Propongo que el fin primero y último del Estado es proveer a todos de los recursos necesarios para alcanzar la felicidad. Es tarea prioritaria de los gobernantes. En un Estado democrático los gobernados, con capacidad para hacerlo, eligen o designan a sus representantes, a sus funcionarios, a quienes encomienda hacer lo necesario para alcanzar la felicidad, personal y comunitaria.
Cuando éstos incumplen en la misión de proveer lo necesario para alcanzarla, los gobernados debieran tener la facultad de relevarlos de los cargos públicos. En cualquier momento (revocación de mandato es la figura) independientemente de los periodos de ejercer el voto a cargos de elección popular.
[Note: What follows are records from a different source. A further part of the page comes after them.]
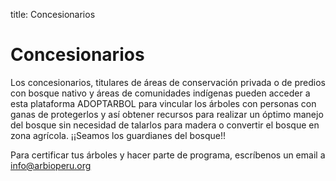 title: Concesionarios

Concesionarios
==============

Los concesionarios, titulares de áreas de conservación privada o de predios con bosque nativo y áreas de comunidades indígenas pueden acceder a esta plataforma ADOPTARBOL  para vincular los árboles con personas con ganas de protegerlos  y así obtener recursos para realizar un óptimo manejo del bosque sin necesidad de talarlos para madera  o convertir el bosque en zona agrícola. ¡¡Seamos los guardianes del bosque!!

Para certificar tus árboles y hacer parte de programa, escríbenos un email a info@arbioperu.org
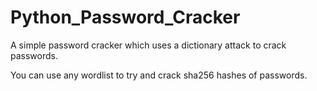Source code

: # Python_Password_Cracker
A simple password cracker which uses a dictionary attack to crack passwords.

You can use any wordlist to try and crack sha256 hashes of passwords.
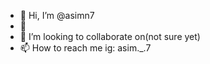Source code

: - 👋 Hi, I’m @asimn7
- 👀
- 💞️ I’m looking to collaborate on(not sure yet)
- 📫 How to reach me ig: asim._.7

<!---
asimn7/asimn7 is a ✨ special ✨ repository because its `README.md` (this file) appears on your GitHub profile.
You can click the Preview link to take a look at your changes.
--->
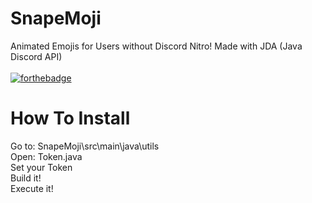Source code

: # SnapeMoji
Animated Emojis for Users without Discord Nitro! Made with JDA (Java Discord API) <br /> <br />
[![forthebadge](https://forthebadge.com/images/badges/made-with-java.svg)](https://forthebadge.com)  

# How To Install
Go to: SnapeMoji\src\main\java\utils <br />
Open: Token.java <br />
Set your Token <br />
Build it! <br />
Execute it! <br />
 
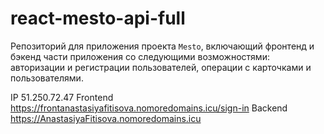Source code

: # react-mesto-api-full
Репозиторий для приложения проекта `Mesto`, включающий фронтенд и бэкенд части приложения со следующими возможностями: авторизации и регистрации пользователей, операции с карточками и пользователями. 

IP 51.250.72.47
Frontend https://frontanastasiyafitisova.nomoredomains.icu/sign-in
Backend https://AnastasiyaFitisova.nomoredomains.icu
Pero ocurre que una vez entronizados, con frecuencia, los servidores públicos se sienten eso precisamente, entronizados: colocados en un trono. Por tanto se suponen inamovibles. Cuando gobernados llegan a ellos para un trámite cualquiera, los miran como si fueran sus súbditos. Es al revés, el gobernante depende del gobernado y esto debe hacerse valer todo el tiempo. Lo mismo va para quienes deben planear, programar, diseñar, construir, operar, políticas públicas. Donde quiera que se encuentren, en la cúspide del proceso o en el último de los escalones. Quisiera decir que el mismo sentimiento de disgusto me motiva la deshonestidad, la simulación, el abuso, de un trabajador del departamento de archivo de una dependencia, que los perpetrados por un presidente municipal. No es así, la intensidad de mi coraje va en función del lugar que ocupa el funcionario en la escala de servicio: mientras más alta la jerarquía mayor es, por consiguiente, mi enojo.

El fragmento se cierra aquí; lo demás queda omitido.